● **ASSIGNMENT**: Your output should contain every record, unchanged.

● **LISTED ENTRIES**:
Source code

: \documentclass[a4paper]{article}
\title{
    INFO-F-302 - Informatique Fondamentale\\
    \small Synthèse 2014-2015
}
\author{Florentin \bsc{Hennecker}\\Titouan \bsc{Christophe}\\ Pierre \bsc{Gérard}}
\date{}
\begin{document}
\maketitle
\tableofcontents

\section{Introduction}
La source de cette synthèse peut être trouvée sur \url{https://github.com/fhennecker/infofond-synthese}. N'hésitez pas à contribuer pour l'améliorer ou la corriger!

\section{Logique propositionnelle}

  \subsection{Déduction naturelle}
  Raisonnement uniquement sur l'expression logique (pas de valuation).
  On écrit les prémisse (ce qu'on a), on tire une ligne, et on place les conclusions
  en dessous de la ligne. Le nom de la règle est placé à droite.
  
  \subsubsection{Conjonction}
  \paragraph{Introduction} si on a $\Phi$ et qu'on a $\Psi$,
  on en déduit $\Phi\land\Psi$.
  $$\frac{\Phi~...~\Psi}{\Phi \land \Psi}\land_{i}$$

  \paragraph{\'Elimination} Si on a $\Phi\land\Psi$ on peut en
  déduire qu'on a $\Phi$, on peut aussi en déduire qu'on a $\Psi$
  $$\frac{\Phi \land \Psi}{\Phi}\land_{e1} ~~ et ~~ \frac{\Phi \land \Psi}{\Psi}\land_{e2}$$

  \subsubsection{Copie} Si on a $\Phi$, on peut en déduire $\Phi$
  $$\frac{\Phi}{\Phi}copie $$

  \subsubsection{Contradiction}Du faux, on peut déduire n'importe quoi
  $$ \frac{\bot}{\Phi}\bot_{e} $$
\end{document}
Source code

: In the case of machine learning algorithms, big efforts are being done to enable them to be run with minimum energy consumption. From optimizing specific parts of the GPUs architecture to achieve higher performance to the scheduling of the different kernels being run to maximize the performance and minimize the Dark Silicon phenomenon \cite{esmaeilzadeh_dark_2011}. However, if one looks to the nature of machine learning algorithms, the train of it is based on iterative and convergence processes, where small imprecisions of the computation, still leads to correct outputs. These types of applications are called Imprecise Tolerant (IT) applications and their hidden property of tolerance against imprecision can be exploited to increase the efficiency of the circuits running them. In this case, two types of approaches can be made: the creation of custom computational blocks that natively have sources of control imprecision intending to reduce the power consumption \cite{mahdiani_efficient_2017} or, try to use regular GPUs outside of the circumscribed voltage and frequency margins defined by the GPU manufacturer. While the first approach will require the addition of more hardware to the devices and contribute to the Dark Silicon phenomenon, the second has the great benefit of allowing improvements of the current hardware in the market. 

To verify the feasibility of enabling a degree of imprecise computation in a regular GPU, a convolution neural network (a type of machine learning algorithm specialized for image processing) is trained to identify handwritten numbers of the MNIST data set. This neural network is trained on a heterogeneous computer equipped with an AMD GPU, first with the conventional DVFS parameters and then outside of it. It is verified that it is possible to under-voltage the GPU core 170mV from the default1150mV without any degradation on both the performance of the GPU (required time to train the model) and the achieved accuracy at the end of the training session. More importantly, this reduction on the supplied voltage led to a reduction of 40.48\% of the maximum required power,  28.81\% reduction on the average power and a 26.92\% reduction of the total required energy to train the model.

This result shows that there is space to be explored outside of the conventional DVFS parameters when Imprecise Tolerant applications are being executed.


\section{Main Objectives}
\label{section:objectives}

● **REPLY TO THE EXERCISE**:
Source code

: \documentclass[a4paper]{article}
\title{
    INFO-F-302 - Informatique Fondamentale\\
    \small Synthèse 2014-2015
}
\author{Florentin \bsc{Hennecker}\\Titouan \bsc{Christophe}\\ Pierre \bsc{Gérard}}
\date{}
\begin{document}
\maketitle
\tableofcontents

\section{Introduction}
La source de cette synthèse peut être trouvée sur \url{https://github.com/fhennecker/infofond-synthese}. N'hésitez pas à contribuer pour l'améliorer ou la corriger!

\section{Logique propositionnelle}

  \subsection{Déduction naturelle}
  Raisonnement uniquement sur l'expression logique (pas de valuation).
  On écrit les prémisse (ce qu'on a), on tire une ligne, et on place les conclusions
  en dessous de la ligne. Le nom de la règle est placé à droite.
  
  \subsubsection{Conjonction}
  \paragraph{Introduction} si on a $\Phi$ et qu'on a $\Psi$,
  on en déduit $\Phi\land\Psi$.
  $$\frac{\Phi~...~\Psi}{\Phi \land \Psi}\land_{i}$$

  \paragraph{\'Elimination} Si on a $\Phi\land\Psi$ on peut en
  déduire qu'on a $\Phi$, on peut aussi en déduire qu'on a $\Psi$
  $$\frac{\Phi \land \Psi}{\Phi}\land_{e1} ~~ et ~~ \frac{\Phi \land \Psi}{\Psi}\land_{e2}$$

  \subsubsection{Copie} Si on a $\Phi$, on peut en déduire $\Phi$
  $$\frac{\Phi}{\Phi}copie $$

  \subsubsection{Contradiction}Du faux, on peut déduire n'importe quoi
  $$ \frac{\bot}{\Phi}\bot_{e} $$
\end{document}
Source code

: In the case of machine learning algorithms, big efforts are being done to enable them to be run with minimum energy consumption. From optimizing specific parts of the GPUs architecture to achieve higher performance to the scheduling of the different kernels being run to maximize the performance and minimize the Dark Silicon phenomenon \cite{esmaeilzadeh_dark_2011}. However, if one looks to the nature of machine learning algorithms, the train of it is based on iterative and convergence processes, where small imprecisions of the computation, still leads to correct outputs. These types of applications are called Imprecise Tolerant (IT) applications and their hidden property of tolerance against imprecision can be exploited to increase the efficiency of the circuits running them. In this case, two types of approaches can be made: the creation of custom computational blocks that natively have sources of control imprecision intending to reduce the power consumption \cite{mahdiani_efficient_2017} or, try to use regular GPUs outside of the circumscribed voltage and frequency margins defined by the GPU manufacturer. While the first approach will require the addition of more hardware to the devices and contribute to the Dark Silicon phenomenon, the second has the great benefit of allowing improvements of the current hardware in the market. 

To verify the feasibility of enabling a degree of imprecise computation in a regular GPU, a convolution neural network (a type of machine learning algorithm specialized for image processing) is trained to identify handwritten numbers of the MNIST data set. This neural network is trained on a heterogeneous computer equipped with an AMD GPU, first with the conventional DVFS parameters and then outside of it. It is verified that it is possible to under-voltage the GPU core 170mV from the default1150mV without any degradation on both the performance of the GPU (required time to train the model) and the achieved accuracy at the end of the training session. More importantly, this reduction on the supplied voltage led to a reduction of 40.48\% of the maximum required power,  28.81\% reduction on the average power and a 26.92\% reduction of the total required energy to train the model.

This result shows that there is space to be explored outside of the conventional DVFS parameters when Imprecise Tolerant applications are being executed.


\section{Main Objectives}
\label{section:objectives}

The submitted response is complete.